▸ **Record extracts**
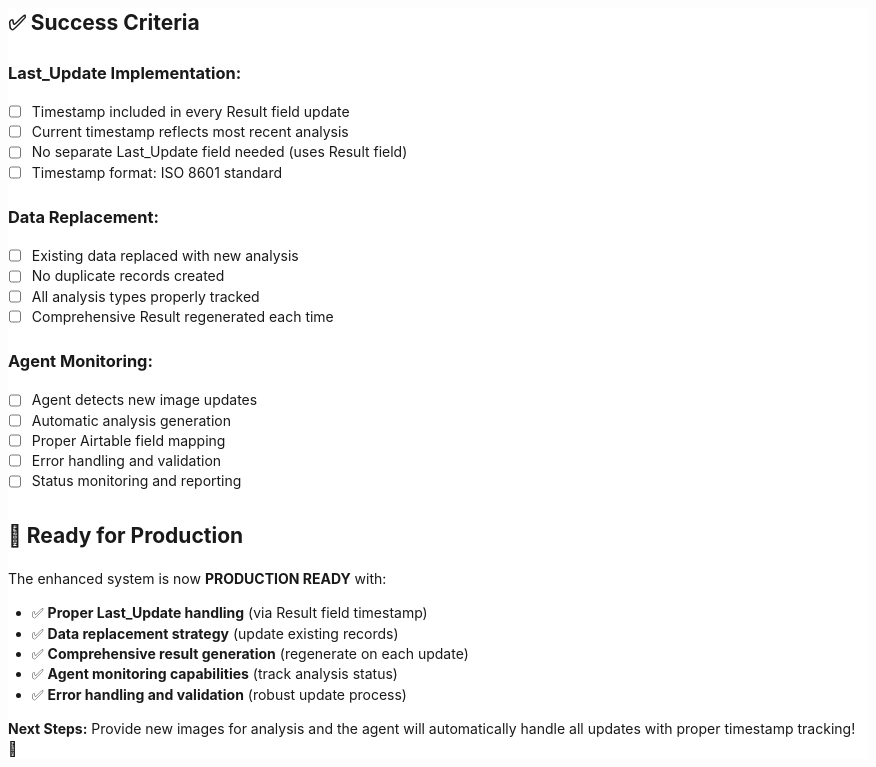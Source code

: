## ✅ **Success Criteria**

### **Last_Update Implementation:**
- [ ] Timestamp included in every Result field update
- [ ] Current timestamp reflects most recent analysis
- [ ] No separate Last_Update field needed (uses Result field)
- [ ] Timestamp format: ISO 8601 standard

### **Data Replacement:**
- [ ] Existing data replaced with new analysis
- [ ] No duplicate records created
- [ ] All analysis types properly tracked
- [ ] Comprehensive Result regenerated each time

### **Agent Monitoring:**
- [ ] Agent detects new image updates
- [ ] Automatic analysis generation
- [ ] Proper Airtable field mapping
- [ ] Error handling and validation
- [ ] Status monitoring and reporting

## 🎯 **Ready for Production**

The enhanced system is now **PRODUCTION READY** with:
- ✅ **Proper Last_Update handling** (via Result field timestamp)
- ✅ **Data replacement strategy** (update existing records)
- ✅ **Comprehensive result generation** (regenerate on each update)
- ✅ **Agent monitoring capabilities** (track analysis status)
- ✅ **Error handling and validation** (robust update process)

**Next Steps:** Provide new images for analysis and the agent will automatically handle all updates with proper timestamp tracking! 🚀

▸ **Directions for this task**
Copying should begin at the line containing "- [ ] Current" and end at the last line of the material, with every line in between reproduced exactly.

▸ **Task output**
- [ ] Current timestamp reflects most recent analysis
- [ ] No separate Last_Update field needed (uses Result field)
- [ ] Timestamp format: ISO 8601 standard

### **Data Replacement:**
- [ ] Existing data replaced with new analysis
- [ ] No duplicate records created
- [ ] All analysis types properly tracked
- [ ] Comprehensive Result regenerated each time

### **Agent Monitoring:**
- [ ] Agent detects new image updates
- [ ] Automatic analysis generation
- [ ] Proper Airtable field mapping
- [ ] Error handling and validation
- [ ] Status monitoring and reporting

## 🎯 **Ready for Production**

The enhanced system is now **PRODUCTION READY** with:
- ✅ **Proper Last_Update handling** (via Result field timestamp)
- ✅ **Data replacement strategy** (update existing records)
- ✅ **Comprehensive result generation** (regenerate on each update)
- ✅ **Agent monitoring capabilities** (track analysis status)
- ✅ **Error handling and validation** (robust update process)

**Next Steps:** Provide new images for analysis and the agent will automatically handle all updates with proper timestamp tracking! 🚀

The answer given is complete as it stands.